Arithmetic-Based Pretraining -- Improving Numeracy of Pretrained Language Models

Dominic Petrak,Nafise Sadat Moosavi,Iryna Gurevych
DOI: https://doi.org/10.48550/arXiv.2205.06733
2023-06-09
Abstract:State-of-the-art pretrained language models tend to perform below their capabilities when applied out-of-the-box on tasks that require understanding and working with numbers. Recent work suggests two main reasons for this: (1) popular tokenisation algorithms have limited expressiveness for numbers, and (2) common pretraining objectives do not target numeracy. Approaches that address these shortcomings usually require architectural changes or pretraining from scratch. In this paper, we propose a new extended pretraining approach called Arithmetic-Based Pretraining that jointly addresses both in one extended pretraining step without requiring architectural changes or pretraining from scratch.
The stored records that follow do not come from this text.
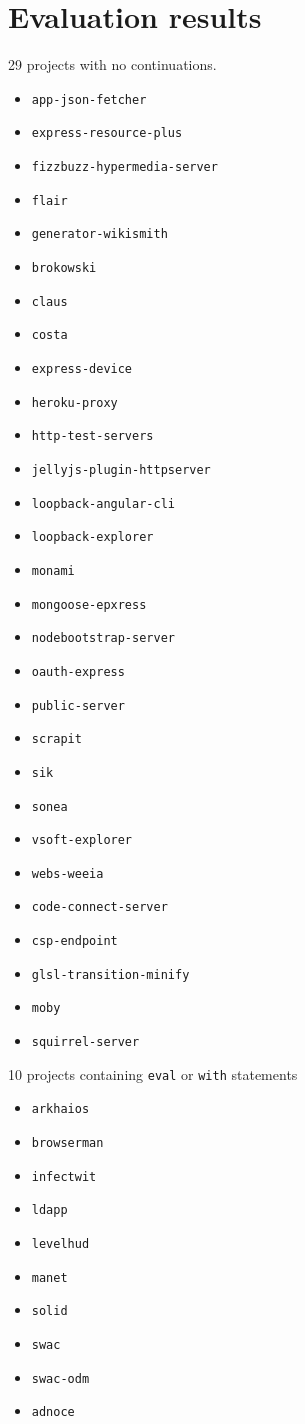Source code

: \vfill\eject
\appendix

\section{Evaluation results} \label{section:results}

29 projects with no continuations.
\begin{itemize}
\item \texttt{app-json-fetcher}
\item \texttt{express-resource-plus}
\item \texttt{fizzbuzz-hypermedia-server}
\item \texttt{flair}
\item \texttt{generator-wikismith}
\item \texttt{brokowski}
\item \texttt{claus}
\item \texttt{costa}
\item \texttt{express-device}
\item \texttt{heroku-proxy}
\item \texttt{http-test-servers}
\item \texttt{jellyjs-plugin-httpserver}
\item \texttt{loopback-angular-cli}
\item \texttt{loopback-explorer}
\item \texttt{monami}
\item \texttt{mongoose-epxress}
\item \texttt{nodebootstrap-server}
\item \texttt{oauth-express}
\item \texttt{public-server}
\item \texttt{scrapit}
\item \texttt{sik}
\item \texttt{sonea}
\item \texttt{vsoft-explorer}
\item \texttt{webs-weeia}
\item \texttt{code-connect-server}
\item \texttt{csp-endpoint}
\item \texttt{glsl-transition-minify}
\item \texttt{moby}
\item \texttt{squirrel-server}
\end{itemize}

10 projects containing \texttt{eval} or \texttt{with} statements
\begin{itemize}
\item \texttt{arkhaios}
\item \texttt{browserman}
\item \texttt{infectwit}
\item \texttt{ldapp}
\item \texttt{levelhud}
\item \texttt{manet}
\item \texttt{solid}
\item \texttt{swac}
\item \texttt{swac-odm}
\item \texttt{adnoce}
\end{itemize}

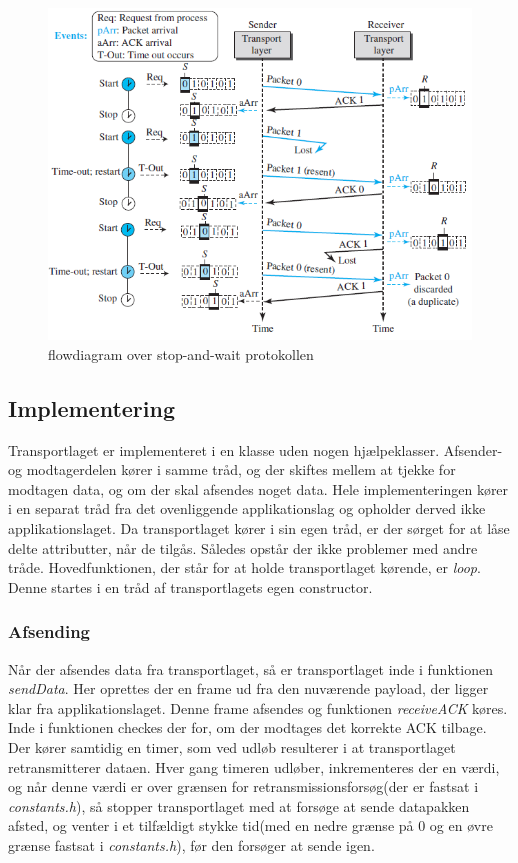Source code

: \begin{figure}[h]
\centering
\includegraphics[scale=0.75]{Billeder/StopAndWaitFlow.png}
\caption{flowdiagram over stop-and-wait protokollen
\label{StopAndWaitFlow}}
\end{figure}

\subsection{Implementering}
Transportlaget er implementeret i en klasse uden nogen hjælpeklasser. Afsender-og modtagerdelen kører i samme tråd, og der skiftes mellem at tjekke for modtagen data, og om der skal afsendes noget data. Hele implementeringen kører i en separat tråd fra det ovenliggende applikationslag og opholder derved ikke applikationslaget. Da transportlaget kører i sin egen tråd, er der sørget for at låse delte attributter, når de tilgås. Således opstår der ikke problemer med andre tråde. Hovedfunktionen, der står for at holde transportlaget kørende, er \textit{loop}. Denne startes i en tråd af transportlagets egen constructor.

\subsubsection{Afsending}
Når der afsendes data fra transportlaget, så er transportlaget inde i funktionen \textit{sendData}. Her oprettes der en frame ud fra den nuværende payload, der ligger klar fra applikationslaget. Denne frame afsendes og funktionen \textit{receiveACK} køres. Inde i funktionen checkes der for, om der modtages det korrekte ACK tilbage. Der kører samtidig en timer, som ved udløb resulterer i at transportlaget retransmitterer dataen. Hver gang timeren udløber, inkrementeres der en værdi, og når denne værdi er over grænsen for retransmissionsforsøg(der er fastsat i \textit{constants.h}), så stopper transportlaget med at forsøge at sende datapakken afsted, og venter i et tilfældigt stykke tid(med en nedre grænse på 0 og en øvre grænse fastsat i \textit{constants.h}), før den forsøger at sende igen.

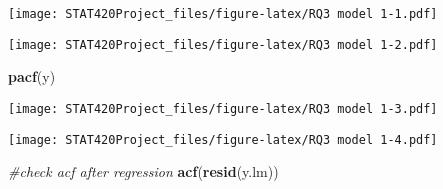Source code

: \documentclass[]{article}
\newenvironment{Shaded}{\begin{snugshade}}{\end{snugshade}}
\newcommand{\CommentTok}[1]{\textcolor[rgb]{0.56,0.35,0.01}{\textit{#1}}}
\newcommand{\DataTypeTok}[1]{\textcolor[rgb]{0.13,0.29,0.53}{#1}}
\newcommand{\KeywordTok}[1]{\textcolor[rgb]{0.13,0.29,0.53}{\textbf{#1}}}
\newcommand{\NormalTok}[1]{#1}
\newcommand{\OperatorTok}[1]{\textcolor[rgb]{0.81,0.36,0.00}{\textbf{#1}}}
\newcommand{\StringTok}[1]{\textcolor[rgb]{0.31,0.60,0.02}{#1}}
\begin{document}
\begin{Shaded}
\end{Shaded}

\texttt{[image: STAT420Project\_files/figure-latex/RQ3 model 1-1.pdf]}

\begin{Shaded}
\end{Shaded}

\texttt{[image: STAT420Project\_files/figure-latex/RQ3 model 1-2.pdf]}

\begin{Shaded}
\begin{Highlighting}[]
\KeywordTok{pacf}\NormalTok{(y)}
\end{Highlighting}
\end{Shaded}

\texttt{[image: STAT420Project\_files/figure-latex/RQ3 model 1-3.pdf]}

\begin{Shaded}
\end{Shaded}

\texttt{[image: STAT420Project\_files/figure-latex/RQ3 model 1-4.pdf]}

\begin{Shaded}
\begin{Highlighting}[]
\CommentTok{#check acf after regression}
\KeywordTok{acf}\NormalTok{(}\KeywordTok{resid}\NormalTok{(y.lm))}
\end{Highlighting}
\end{Shaded}
\end{document}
Arithmetic-Based Pretraining combines contrastive learning to improve the number representation, and a novel extended pretraining objective called Inferable Number Prediction Task to improve numeracy. Our experiments show the effectiveness of Arithmetic-Based Pretraining in three different tasks that require improved numeracy, i.e., reading comprehension in the DROP dataset, inference-on-tables in the InfoTabs dataset, and table-to-text generation in the WikiBio and SciGen datasets.
Computation and Language
What problem does this paper attempt to address?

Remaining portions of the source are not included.